Ne pas avoir appris à être en désaccord exacerbe le soi-disant biais de confirmation, une maladie morale d’une extrême gravité, par laquelle on est constamment d’accord avec soi-même et avec ses proches, prenant position sur toute question non fondée sur les preuves ou le pouvoir de des arguments, mais de la position prise par le rival-ennemi. S’il est pour, je serai contre, et vice versa. Et je voterai même contre mes intérêts chaque fois que je m’apercevrai que ce vote fait encore plus de mal à mes ennemis qu’à moi. Le biais de confirmation laisse les gens sans outils pour faire la distinction entre les faits et les opinions ou, ce qui est encore plus dangereux, pour faire la distinction entre les faits et les sentiments. Combien de temps une démocratie peut-elle durer en bon état si la majorité de ses citoyens ne sont pas capables de faire ces distinctions hygiéniques ?

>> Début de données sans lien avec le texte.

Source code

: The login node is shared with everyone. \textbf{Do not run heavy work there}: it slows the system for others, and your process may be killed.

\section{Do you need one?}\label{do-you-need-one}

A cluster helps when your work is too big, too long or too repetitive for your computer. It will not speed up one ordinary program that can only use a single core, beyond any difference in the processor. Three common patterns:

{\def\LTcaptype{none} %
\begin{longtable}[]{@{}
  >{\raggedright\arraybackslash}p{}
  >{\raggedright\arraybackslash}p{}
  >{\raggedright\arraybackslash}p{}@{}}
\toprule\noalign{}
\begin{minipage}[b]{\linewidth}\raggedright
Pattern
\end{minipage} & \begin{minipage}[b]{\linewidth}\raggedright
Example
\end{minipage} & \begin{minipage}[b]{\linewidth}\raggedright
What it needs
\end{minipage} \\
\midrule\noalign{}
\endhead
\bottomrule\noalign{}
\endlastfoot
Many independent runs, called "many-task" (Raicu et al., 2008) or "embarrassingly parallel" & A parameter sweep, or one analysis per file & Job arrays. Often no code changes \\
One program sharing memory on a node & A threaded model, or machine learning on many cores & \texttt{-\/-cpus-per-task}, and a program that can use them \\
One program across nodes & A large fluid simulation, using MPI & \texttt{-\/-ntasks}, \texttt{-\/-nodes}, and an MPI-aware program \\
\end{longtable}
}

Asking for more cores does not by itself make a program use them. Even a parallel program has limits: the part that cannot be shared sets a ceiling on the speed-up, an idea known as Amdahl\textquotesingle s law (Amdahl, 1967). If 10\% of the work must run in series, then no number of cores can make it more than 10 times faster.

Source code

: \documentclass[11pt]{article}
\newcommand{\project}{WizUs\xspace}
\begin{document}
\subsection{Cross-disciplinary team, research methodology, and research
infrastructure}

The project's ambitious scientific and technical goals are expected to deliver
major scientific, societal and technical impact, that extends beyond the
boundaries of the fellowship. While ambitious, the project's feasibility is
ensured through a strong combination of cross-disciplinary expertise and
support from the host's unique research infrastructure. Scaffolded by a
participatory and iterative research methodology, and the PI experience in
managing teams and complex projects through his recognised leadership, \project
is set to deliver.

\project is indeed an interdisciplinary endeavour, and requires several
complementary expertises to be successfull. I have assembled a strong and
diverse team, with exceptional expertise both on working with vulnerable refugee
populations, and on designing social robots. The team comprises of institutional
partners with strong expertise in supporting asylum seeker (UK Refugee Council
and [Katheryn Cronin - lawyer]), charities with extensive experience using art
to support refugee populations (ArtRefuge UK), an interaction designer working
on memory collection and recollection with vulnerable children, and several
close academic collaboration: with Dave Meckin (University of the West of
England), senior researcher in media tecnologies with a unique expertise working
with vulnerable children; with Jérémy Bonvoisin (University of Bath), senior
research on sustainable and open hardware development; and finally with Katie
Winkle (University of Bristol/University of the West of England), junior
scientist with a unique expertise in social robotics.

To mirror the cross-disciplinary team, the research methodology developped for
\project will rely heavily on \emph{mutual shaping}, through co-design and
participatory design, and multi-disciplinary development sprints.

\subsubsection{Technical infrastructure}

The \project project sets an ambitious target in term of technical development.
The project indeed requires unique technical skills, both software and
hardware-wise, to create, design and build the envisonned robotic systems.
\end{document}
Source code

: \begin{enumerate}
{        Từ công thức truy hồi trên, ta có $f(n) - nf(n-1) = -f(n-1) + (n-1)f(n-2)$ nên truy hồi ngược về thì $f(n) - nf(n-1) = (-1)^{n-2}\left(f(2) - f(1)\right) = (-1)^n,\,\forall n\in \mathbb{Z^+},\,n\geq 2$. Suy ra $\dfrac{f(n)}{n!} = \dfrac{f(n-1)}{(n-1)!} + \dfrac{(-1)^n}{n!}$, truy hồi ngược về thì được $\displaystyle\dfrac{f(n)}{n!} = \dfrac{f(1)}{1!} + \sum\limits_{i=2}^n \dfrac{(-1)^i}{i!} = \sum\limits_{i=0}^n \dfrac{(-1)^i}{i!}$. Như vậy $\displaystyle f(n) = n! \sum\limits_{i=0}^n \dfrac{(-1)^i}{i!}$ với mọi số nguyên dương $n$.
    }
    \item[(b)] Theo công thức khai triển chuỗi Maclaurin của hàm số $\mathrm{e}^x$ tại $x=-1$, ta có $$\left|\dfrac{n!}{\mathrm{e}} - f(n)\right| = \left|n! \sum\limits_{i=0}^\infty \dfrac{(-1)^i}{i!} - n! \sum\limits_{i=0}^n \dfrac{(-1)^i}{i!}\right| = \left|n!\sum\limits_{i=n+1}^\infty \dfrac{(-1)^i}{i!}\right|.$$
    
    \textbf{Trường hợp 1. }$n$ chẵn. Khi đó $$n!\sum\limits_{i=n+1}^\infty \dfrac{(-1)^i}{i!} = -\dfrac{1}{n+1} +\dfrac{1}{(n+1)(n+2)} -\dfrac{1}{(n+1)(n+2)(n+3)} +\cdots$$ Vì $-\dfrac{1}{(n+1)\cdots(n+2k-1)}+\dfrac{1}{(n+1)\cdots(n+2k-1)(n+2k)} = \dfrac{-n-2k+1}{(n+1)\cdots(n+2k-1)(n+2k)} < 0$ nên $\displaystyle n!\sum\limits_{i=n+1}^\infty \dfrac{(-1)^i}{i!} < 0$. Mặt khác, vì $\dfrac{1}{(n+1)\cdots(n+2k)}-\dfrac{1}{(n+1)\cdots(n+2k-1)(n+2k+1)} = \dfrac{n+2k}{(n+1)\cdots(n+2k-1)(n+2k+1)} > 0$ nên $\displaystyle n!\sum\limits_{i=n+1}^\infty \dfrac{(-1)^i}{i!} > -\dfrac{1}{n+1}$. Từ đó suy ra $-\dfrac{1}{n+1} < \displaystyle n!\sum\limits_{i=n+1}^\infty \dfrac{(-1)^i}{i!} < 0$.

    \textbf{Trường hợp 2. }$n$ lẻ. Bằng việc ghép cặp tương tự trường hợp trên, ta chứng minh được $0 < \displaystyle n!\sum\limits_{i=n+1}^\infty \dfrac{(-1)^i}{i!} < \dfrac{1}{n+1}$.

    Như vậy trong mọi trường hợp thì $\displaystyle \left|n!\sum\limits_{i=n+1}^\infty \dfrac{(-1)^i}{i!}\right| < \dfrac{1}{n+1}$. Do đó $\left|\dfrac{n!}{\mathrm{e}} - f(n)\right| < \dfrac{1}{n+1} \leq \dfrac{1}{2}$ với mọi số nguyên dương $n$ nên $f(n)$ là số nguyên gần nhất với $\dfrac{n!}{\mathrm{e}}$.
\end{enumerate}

Être en désaccord avec une opinion en attaquant et en calomniant la personne qui l’exprime est aussi antidémocratique qu’éthiquement répréhensible, et aussi barbare qu’inintelligent. Lorsqu’on réfute une opinion en niant la légitimité à celui qui la détient compte tenu de ses caractéristiques personnelles, de son parcours, de son expérience ou de ses intérêts supposés, on pense comme par magie que l’opinion de la personne suffit également à annuler son argument. Mais la situation est plutôt inverse : si nous ignorons la réfutation de l’argument, estimant qu’il est plus efficace de détruire la crédibilité de la personne pour des raisons fallacieuses, nous laissons en réalité l’argument vivant, supposant involontairement qu’il pourrait être bon. Celui qui garde le silence accorde, dit-on en espagnol, et c’est exactement ce qui se passe ici. Cibler la personne plutôt que son opinion, c’est accepter que le dialogue démocratique, le débat d’idées ou la construction de consensus sont des bagatelles superflues et encombrantes. Seul ce qui divise semble rapporter des dividendes, jeu de mots voulu. Ce qui compte, c’est la confrontation personnelle, battre le pouls du rival et, si possible, le faire disparaître, par annulation publique ou, le moment venu, pourquoi pas, aussi physiquement.

La démocratie s’apprend, tout comme la corruption s’apprend. On apprend à se laisser convaincre et à changer d’avis, tout comme on apprend l’intransigeance et l’idée que rectifier est un symptôme de faiblesse. Tout cela s’apprend à la maison et dans la rue, mais aussi à l’école et sur les réseaux sociaux. Dans le cas de ces derniers, un conflit d’intérêts classique se produit : il est difficile de prendre des décisions en faveur de la concorde, du consensus et de la réduction de la polarisation qui a constaté que la haine, la division et la polarisation sont leurs sources de revenus. Quant à l’école, bien que le sujet de l’apprentissage du désaccord n’existe pas (et à mon avis ne devrait pas exister, je précise), il semble de plus en plus urgent de prendre au sérieux cet apprentissage ou, si l’on préfère, cette compétence. C’est une question d’alphabétisation démocratique que notre système éducatif ne peut éviter. Dans les universités américaines, les cours d’introduction des premières années de diplôme portent généralement le code 101, qui serait l’identification des débutants. En cette ère de polarisation, chaque citoyen pourrait utiliser un Apprendre à ne pas être d’accord 101.